## Task goal
Output only the lines below from the one containing "Define the scope" to the one containing "Review and confirm", exactly as written, both ends kept.

## Raw data
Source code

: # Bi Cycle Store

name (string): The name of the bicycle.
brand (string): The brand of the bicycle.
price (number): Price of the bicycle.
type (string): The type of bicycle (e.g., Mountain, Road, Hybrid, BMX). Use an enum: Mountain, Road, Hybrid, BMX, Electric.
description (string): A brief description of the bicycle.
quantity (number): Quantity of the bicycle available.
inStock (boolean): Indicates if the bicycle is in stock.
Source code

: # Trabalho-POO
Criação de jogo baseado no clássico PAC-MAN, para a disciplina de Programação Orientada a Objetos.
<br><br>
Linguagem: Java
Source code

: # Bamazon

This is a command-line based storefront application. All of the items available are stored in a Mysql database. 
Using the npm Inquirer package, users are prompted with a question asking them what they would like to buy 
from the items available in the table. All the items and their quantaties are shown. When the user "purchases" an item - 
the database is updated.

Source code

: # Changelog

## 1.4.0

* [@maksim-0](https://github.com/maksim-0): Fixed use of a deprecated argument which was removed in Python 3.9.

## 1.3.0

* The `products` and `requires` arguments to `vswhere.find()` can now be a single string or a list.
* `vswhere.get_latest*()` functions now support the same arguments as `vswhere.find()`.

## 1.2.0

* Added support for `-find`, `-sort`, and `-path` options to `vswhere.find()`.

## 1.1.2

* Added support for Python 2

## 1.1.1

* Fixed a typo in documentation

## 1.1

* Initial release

...

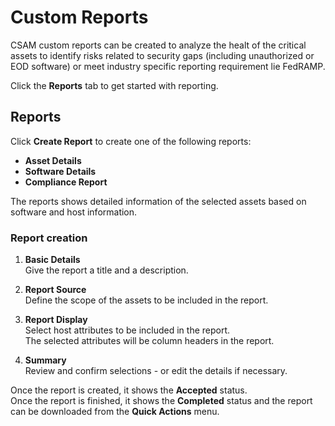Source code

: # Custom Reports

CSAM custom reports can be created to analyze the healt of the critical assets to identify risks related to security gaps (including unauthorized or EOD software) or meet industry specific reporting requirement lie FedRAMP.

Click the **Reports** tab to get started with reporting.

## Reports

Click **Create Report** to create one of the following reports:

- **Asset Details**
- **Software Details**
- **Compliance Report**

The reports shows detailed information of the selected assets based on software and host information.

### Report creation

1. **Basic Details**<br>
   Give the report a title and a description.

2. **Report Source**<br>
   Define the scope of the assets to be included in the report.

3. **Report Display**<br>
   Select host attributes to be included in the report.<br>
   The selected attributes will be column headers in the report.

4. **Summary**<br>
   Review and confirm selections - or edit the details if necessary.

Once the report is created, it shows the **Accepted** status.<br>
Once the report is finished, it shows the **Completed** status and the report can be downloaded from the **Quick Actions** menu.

...

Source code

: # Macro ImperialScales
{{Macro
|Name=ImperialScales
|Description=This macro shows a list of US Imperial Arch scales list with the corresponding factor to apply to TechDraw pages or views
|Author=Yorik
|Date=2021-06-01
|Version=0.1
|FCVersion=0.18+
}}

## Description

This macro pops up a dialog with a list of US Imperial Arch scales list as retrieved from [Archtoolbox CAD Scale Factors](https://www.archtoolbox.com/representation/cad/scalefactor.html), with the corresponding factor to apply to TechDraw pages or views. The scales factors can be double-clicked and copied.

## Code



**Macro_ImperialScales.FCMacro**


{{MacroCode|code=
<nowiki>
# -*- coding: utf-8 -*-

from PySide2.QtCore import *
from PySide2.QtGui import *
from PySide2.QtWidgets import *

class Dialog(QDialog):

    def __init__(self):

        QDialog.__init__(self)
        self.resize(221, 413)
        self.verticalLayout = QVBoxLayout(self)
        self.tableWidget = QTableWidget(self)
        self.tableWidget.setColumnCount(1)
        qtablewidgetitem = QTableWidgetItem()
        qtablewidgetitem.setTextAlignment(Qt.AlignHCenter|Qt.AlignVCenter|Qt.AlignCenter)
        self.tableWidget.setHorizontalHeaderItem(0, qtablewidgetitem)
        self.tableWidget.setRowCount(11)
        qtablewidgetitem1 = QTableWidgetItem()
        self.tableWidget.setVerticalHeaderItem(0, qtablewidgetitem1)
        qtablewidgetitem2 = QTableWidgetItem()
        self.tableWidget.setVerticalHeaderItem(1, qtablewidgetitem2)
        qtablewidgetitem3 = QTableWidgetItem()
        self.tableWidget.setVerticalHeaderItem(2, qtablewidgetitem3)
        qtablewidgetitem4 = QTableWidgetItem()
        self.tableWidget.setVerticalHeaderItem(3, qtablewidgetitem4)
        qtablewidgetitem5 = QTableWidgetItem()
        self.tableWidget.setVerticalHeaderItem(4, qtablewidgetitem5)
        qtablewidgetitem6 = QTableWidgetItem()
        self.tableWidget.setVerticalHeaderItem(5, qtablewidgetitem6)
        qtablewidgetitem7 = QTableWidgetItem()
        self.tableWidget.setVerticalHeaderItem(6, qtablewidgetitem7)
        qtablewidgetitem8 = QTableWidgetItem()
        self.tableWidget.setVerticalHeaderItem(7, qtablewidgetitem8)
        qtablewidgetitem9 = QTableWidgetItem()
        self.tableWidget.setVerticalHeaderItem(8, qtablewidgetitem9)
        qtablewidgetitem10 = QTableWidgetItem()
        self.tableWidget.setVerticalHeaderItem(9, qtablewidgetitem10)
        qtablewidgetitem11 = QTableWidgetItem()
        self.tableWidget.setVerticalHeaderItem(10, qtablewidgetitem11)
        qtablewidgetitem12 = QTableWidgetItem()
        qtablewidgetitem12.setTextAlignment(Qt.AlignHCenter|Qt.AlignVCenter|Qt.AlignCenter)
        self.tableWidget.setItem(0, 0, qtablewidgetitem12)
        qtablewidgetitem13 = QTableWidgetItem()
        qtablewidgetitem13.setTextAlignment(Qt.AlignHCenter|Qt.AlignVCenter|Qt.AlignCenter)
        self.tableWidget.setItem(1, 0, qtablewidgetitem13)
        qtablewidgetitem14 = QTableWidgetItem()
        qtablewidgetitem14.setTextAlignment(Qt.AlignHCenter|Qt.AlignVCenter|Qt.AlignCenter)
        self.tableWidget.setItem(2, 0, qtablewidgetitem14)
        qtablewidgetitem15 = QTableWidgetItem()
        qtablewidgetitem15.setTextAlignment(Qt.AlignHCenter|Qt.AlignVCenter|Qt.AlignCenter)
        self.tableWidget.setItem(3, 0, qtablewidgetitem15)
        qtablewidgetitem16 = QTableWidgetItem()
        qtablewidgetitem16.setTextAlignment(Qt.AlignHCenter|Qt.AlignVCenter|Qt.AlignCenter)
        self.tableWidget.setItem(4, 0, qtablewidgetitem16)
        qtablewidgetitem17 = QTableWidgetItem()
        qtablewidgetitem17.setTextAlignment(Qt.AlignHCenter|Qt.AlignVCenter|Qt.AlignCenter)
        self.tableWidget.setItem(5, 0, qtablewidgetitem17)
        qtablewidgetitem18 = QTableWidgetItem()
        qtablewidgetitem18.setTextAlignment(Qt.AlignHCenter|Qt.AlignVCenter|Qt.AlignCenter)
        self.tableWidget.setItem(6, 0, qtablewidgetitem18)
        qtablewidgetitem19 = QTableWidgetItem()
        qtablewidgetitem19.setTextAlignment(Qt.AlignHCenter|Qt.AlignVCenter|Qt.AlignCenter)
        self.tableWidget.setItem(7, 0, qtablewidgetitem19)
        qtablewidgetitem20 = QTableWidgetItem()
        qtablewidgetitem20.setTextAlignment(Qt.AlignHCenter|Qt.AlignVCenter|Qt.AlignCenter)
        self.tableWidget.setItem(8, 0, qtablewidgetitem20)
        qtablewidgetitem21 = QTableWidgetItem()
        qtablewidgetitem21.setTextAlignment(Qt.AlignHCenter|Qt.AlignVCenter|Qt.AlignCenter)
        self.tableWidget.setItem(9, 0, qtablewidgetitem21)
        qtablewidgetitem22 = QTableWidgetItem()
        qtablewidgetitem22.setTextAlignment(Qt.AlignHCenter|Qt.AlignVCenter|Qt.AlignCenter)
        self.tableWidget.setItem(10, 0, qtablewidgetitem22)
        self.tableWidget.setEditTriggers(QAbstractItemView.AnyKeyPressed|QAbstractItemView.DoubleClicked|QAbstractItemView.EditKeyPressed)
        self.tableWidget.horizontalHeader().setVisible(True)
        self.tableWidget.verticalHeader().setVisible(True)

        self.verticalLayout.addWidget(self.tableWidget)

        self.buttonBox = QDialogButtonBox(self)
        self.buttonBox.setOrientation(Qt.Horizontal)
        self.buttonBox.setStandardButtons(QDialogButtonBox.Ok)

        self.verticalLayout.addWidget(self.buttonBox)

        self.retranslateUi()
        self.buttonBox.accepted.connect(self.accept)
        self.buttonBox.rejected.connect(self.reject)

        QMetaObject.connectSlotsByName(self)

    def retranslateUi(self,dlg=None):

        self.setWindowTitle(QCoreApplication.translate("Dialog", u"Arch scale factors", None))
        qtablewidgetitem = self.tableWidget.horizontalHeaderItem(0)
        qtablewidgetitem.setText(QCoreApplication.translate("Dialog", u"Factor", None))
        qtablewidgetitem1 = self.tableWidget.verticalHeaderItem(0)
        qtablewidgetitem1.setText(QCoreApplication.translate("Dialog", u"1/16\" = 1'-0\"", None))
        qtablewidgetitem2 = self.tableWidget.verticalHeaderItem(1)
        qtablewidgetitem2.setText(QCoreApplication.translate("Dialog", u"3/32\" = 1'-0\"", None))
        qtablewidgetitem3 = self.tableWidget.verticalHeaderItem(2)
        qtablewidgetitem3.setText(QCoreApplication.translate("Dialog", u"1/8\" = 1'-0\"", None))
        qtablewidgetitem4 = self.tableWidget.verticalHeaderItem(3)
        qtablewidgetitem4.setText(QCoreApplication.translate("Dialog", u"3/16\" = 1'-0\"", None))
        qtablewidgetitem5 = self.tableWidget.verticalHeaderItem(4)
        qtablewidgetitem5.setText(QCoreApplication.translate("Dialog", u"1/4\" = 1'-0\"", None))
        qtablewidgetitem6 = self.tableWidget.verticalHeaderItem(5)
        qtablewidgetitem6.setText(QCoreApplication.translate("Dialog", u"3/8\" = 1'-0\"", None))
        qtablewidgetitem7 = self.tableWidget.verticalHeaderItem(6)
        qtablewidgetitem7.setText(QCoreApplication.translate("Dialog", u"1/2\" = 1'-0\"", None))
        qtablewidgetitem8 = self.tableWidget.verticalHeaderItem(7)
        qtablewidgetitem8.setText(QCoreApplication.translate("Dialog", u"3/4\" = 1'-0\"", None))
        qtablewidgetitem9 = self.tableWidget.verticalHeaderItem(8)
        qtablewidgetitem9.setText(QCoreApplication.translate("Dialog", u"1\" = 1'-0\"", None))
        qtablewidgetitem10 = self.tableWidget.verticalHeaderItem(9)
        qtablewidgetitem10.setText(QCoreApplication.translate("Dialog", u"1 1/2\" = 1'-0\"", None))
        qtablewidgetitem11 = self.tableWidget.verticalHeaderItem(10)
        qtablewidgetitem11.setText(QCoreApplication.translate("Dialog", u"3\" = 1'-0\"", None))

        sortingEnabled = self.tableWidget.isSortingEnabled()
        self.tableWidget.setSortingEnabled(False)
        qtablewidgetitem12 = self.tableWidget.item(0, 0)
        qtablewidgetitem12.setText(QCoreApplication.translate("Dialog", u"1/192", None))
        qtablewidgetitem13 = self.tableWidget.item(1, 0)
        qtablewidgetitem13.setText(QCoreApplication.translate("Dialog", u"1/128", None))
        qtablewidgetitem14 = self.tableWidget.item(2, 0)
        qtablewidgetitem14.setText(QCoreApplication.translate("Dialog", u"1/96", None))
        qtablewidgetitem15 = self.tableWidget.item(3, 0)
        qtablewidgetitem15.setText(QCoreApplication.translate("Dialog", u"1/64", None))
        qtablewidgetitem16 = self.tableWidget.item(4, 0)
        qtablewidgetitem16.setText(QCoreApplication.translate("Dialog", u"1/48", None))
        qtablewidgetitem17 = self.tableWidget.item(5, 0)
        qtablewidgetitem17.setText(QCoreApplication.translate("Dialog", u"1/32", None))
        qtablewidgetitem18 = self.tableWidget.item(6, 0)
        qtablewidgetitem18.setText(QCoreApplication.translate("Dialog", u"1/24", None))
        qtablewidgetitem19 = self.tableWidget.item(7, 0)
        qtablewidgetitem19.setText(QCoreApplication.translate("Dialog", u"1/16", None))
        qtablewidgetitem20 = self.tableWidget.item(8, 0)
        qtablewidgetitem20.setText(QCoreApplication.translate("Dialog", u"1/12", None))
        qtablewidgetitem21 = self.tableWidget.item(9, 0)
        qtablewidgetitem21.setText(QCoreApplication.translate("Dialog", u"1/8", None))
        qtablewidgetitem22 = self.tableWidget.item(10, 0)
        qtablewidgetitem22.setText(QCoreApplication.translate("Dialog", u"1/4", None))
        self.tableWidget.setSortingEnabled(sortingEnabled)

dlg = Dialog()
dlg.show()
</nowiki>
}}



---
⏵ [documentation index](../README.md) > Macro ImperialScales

## Answer box
   Define the scope of the assets to be included in the report.

3. **Report Display**<br>
   Select host attributes to be included in the report.<br>
   The selected attributes will be column headers in the report.

4. **Summary**<br>
   Review and confirm selections - or edit the details if necessary.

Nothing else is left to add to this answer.